To send commands to the shell, you will need to run both the client and the server. On the client side, the behavior will be very similar to that of Project 1A, in that you will see your commands echoed back to the terminal as well as the output from the shell. Do not display anything on the server side.
This tutorial is a very detailed introduction to socket programming; it goes line-by-line through basic client and server code.
If you plan on developing on lnxsrv, please e-mail your TA to get a port number to avoid collisions. Otherwise, use a port number larger than 1023 (ports numbered lower than 1024 are reserved).
The --log=<filename> option.
On the client side, implement an option, --log=<filename>, which copies all data sent to and read from the client’s socket and writes it to the specified file. Prefix all entries with “SENT X bytes” and “RECEIVED X bytes: ” as appropriate. ETA: remember to include the “: ” (colon-space)!
Sample log format output:
SENT 35 bytes: sendingsendingsendingsendingsending
RECEIVED 18 bytes: receivingreceiving
Encrypted communication.
- ETA: include a --encrypt option in your client and server which, if included, will turn on encryption. Note on program execution you’ll have to include it (or not) in both the server and the client.

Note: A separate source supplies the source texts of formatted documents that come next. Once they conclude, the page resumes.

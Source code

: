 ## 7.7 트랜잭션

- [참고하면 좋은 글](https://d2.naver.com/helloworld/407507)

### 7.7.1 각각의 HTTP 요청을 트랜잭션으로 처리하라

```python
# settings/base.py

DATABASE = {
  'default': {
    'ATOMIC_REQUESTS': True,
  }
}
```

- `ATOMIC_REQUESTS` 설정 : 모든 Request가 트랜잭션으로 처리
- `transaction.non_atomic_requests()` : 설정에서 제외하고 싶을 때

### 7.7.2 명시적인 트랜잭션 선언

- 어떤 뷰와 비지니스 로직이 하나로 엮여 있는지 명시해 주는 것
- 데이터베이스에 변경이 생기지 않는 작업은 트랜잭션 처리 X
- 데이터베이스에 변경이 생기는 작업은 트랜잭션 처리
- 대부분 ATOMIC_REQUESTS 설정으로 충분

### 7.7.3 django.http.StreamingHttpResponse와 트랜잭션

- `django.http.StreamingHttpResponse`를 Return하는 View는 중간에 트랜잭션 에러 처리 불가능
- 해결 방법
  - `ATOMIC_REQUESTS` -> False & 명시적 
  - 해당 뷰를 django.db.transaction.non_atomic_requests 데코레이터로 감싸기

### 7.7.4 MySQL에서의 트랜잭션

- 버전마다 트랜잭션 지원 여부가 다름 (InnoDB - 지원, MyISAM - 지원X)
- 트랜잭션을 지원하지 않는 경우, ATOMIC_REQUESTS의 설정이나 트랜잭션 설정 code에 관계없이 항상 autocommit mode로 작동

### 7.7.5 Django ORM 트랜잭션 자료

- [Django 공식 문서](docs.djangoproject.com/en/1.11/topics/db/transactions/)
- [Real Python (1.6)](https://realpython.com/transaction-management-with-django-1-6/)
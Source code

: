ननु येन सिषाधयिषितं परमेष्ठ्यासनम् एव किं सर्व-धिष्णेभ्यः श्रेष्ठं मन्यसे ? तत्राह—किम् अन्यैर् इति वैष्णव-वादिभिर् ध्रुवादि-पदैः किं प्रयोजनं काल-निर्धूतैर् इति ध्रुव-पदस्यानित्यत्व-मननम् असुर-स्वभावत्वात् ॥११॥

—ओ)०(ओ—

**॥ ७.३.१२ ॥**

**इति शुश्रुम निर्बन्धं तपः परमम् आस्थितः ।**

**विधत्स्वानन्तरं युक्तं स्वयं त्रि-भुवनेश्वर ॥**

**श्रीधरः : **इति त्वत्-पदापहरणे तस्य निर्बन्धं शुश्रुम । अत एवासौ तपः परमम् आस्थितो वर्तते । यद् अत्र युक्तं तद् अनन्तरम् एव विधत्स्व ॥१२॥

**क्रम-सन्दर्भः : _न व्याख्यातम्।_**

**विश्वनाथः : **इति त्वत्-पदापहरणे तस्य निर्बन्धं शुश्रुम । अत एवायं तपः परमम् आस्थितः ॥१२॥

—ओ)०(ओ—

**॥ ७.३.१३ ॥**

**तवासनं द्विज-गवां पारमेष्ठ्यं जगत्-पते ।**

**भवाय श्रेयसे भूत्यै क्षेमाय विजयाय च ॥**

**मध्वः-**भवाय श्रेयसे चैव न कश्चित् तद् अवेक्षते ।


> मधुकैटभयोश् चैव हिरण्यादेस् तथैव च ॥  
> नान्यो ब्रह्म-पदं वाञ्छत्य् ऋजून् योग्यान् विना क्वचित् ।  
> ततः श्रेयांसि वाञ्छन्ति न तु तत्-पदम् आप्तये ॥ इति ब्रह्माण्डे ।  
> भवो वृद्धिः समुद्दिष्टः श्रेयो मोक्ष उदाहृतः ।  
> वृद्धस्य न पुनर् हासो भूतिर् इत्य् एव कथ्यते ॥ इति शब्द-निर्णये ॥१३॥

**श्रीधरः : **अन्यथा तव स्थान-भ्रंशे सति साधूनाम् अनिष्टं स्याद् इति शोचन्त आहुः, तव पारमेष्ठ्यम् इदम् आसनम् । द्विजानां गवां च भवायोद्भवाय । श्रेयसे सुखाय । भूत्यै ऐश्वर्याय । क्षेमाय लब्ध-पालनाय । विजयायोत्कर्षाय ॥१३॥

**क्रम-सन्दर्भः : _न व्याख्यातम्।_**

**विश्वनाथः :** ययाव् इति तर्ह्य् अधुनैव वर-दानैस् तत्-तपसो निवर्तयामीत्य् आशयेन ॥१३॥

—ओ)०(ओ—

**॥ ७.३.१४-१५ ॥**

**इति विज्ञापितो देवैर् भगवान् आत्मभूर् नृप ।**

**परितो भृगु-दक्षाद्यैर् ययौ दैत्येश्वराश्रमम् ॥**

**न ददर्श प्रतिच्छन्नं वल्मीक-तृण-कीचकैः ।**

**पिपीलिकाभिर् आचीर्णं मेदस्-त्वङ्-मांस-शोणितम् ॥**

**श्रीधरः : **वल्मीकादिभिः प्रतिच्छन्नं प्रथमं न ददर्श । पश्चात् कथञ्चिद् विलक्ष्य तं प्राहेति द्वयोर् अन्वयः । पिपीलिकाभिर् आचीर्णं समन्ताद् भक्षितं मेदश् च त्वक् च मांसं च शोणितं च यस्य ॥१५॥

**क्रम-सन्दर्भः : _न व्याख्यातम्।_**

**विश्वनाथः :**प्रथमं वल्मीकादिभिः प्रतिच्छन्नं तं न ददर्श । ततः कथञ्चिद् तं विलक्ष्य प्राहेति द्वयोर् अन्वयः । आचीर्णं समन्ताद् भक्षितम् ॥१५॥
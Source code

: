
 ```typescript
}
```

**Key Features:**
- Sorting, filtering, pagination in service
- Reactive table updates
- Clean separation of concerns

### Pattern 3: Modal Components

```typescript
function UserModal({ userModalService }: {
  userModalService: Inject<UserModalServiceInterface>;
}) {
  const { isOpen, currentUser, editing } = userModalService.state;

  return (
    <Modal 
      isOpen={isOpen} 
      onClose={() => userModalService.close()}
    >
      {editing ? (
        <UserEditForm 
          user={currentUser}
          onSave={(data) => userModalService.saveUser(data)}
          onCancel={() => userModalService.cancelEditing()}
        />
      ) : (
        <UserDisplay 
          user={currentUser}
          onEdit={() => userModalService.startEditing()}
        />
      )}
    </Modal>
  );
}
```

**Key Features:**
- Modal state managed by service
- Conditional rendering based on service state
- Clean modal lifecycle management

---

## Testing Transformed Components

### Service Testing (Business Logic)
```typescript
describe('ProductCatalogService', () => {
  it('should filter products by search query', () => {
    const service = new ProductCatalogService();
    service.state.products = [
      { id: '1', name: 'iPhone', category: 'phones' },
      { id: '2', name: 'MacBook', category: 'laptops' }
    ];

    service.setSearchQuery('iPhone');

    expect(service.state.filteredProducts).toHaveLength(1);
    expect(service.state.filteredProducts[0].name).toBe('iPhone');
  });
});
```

- Choose an encryption algorithm from Linux libmcrypt. Then modify both the client and server applications to encrypt traffic before sending it over the network and decrypt it after receiving it.
- Do encryption based on a key in a file called my.key in the current working directory, and include this key file with your submission.
- Using your key and encryption algorithm, run a session and use the --log option to verify that encryption and decryption are working properly. The --log option should record outgoing data post-encryption and incoming data pre-decryption.
- Do not include your --log files with your submission; we will generate our own from your program.
SUBMISSION:
Project 1B is due on Monday, April 18.
Your tarball should have a name of the form lab1b-studentID.tar.gz and should be submitted via CCLE.
We will test it on a SEASnet GNU/Linux server running RHEL 7. You would be well advised to test your submission on that platform before submitting it.
RUBRIC:
Value Feature
Packaging and Build (15%)
5% untars expected contents
5% clean build w/default action (no warnings)
3% Makefile has working clean and dist targets
2% reasonableness of README contents
Communication (45%)
2% Both programs accept the --port option
2% ETA: Both programs accept the --encrypt option
14% client program passes data between terminal and socket, reads shell output from server
14% server program starts shell and reads/writes from/to shell (executes commands)
3% ^D at client closes network connection, restores terminal modes, and exits with RC = 0.
3% EOF/error on either side of network closes connection, exits properly with RC = 1
2% EOF or SIGPIPE at server from shell pipes exits with RC = 2.
5% functioning --log=filename option
Encryption (30%)
5% Include key file & use key file for encryption-based communication
10% Data is encrypted before sending
10% Data is decrypted on receiving
5% --log option records outgoing data post-encryption and incoming data pre-decryption
10% Code review (10%) -- checks that you’re using the right libraries, etc.